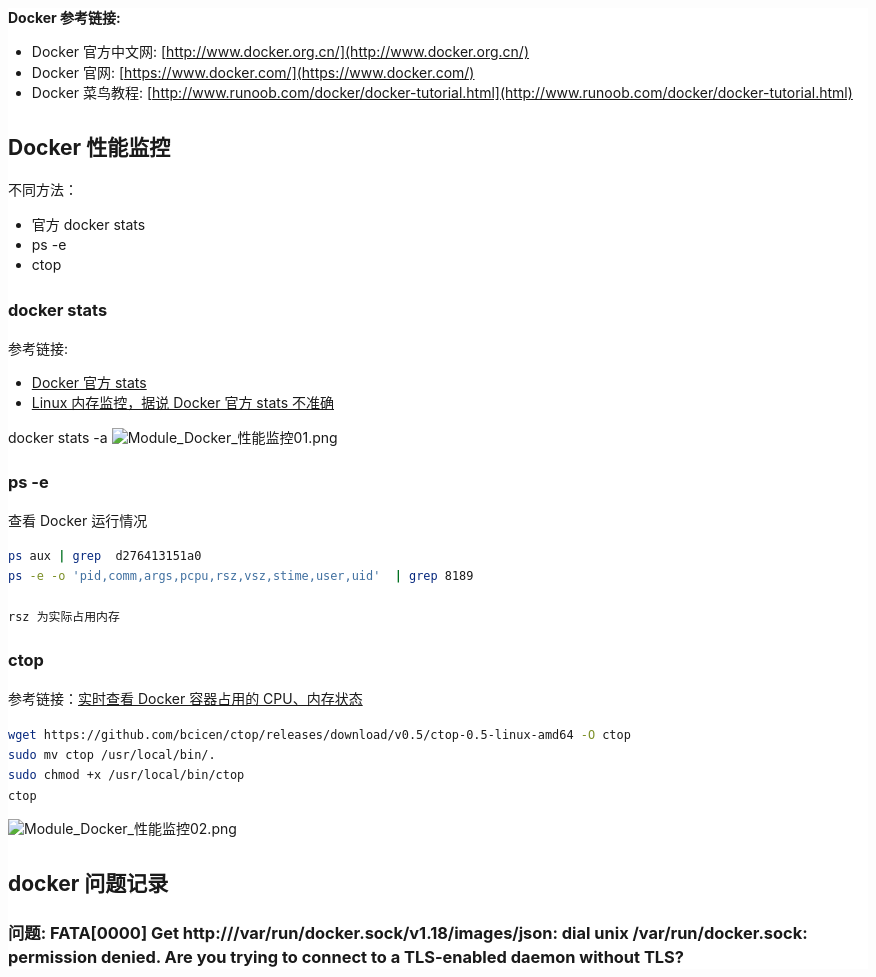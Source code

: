 **Docker 参考链接:**

- Docker 官方中文网: [http://www.docker.org.cn/](http://www.docker.org.cn/)
- Docker 官网: [https://www.docker.com/](https://www.docker.com/)
- Docker 菜鸟教程: [http://www.runoob.com/docker/docker-tutorial.html](http://www.runoob.com/docker/docker-tutorial.html)

## Docker 性能监控

不同方法：

- 官方 docker stats
- ps -e
- ctop

### docker stats

参考链接:

- [Docker 官方 stats](https://docs.docker.com/engine/reference/commandline/stats/?spm=a2c6h.13066369.0.0.1f661b135gtUOK)
- [Linux 内存监控，据说 Docker 官方 stats 不准确](https://www.cnblogs.com/xuxinkun/p/5541894.html)

docker stats -a
![Module_Docker_性能监控01.png](https://raw.githubusercontent.com/fansichao/images/master/markdown/Module_Docker_%E6%80%A7%E8%83%BD%E7%9B%91%E6%8E%A701.png)

### ps -e

查看 Docker 运行情况

```bash
ps aux | grep  d276413151a0
ps -e -o 'pid,comm,args,pcpu,rsz,vsz,stime,user,uid'  | grep 8189

rsz 为实际占用内存
```

### ctop

参考链接：[实时查看 Docker 容器占用的 CPU、内存状态](https://www.testwo.com/article/987)

```bash
wget https://github.com/bcicen/ctop/releases/download/v0.5/ctop-0.5-linux-amd64 -O ctop
sudo mv ctop /usr/local/bin/.
sudo chmod +x /usr/local/bin/ctop
ctop
```

![Module_Docker_性能监控02.png](https://raw.githubusercontent.com/fansichao/images/master/markdown/Module_Docker_%E6%80%A7%E8%83%BD%E7%9B%91%E6%8E%A702.png)

## docker 问题记录

### 问题: FATA[0000] Get http:///var/run/docker.sock/v1.18/images/json: dial unix /var/run/docker.sock: permission denied. Are you trying to connect to a TLS-enabled daemon without TLS?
○ ○ ○ ○ ○ ○ ○
■ Assigned task
All entries need repeating exactly, but without the pictures.

■ Output for this task
Source code

: **Docker 参考链接:**

- Docker 官方中文网: [http://www.docker.org.cn/](http://www.docker.org.cn/)
- Docker 官网: [https://www.docker.com/](https://www.docker.com/)
- Docker 菜鸟教程: [http://www.runoob.com/docker/docker-tutorial.html](http://www.runoob.com/docker/docker-tutorial.html)

## Docker 性能监控

不同方法：

- 官方 docker stats
- ps -e
- ctop

### docker stats

参考链接:

- [Docker 官方 stats](https://docs.docker.com/engine/reference/commandline/stats/?spm=a2c6h.13066369.0.0.1f661b135gtUOK)
- [Linux 内存监控，据说 Docker 官方 stats 不准确](https://www.cnblogs.com/xuxinkun/p/5541894.html)

docker stats -a
![Module_Docker_性能监控01.png](https://raw.githubusercontent.com/fansichao/images/master/markdown/Module_Docker_%E6%80%A7%E8%83%BD%E7%9B%91%E6%8E%A701.png)

### ps -e

查看 Docker 运行情况

```bash
ps aux | grep  d276413151a0
ps -e -o 'pid,comm,args,pcpu,rsz,vsz,stime,user,uid'  | grep 8189

rsz 为实际占用内存
```

### ctop

参考链接：[实时查看 Docker 容器占用的 CPU、内存状态](https://www.testwo.com/article/987)

```bash
wget https://github.com/bcicen/ctop/releases/download/v0.5/ctop-0.5-linux-amd64 -O ctop
sudo mv ctop /usr/local/bin/.
sudo chmod +x /usr/local/bin/ctop
ctop
```

![Module_Docker_性能监控02.png](https://raw.githubusercontent.com/fansichao/images/master/markdown/Module_Docker_%E6%80%A7%E8%83%BD%E7%9B%91%E6%8E%A702.png)

## docker 问题记录

### 问题: FATA[0000] Get http:///var/run/docker.sock/v1.18/images/json: dial unix /var/run/docker.sock: permission denied. Are you trying to connect to a TLS-enabled daemon without TLS?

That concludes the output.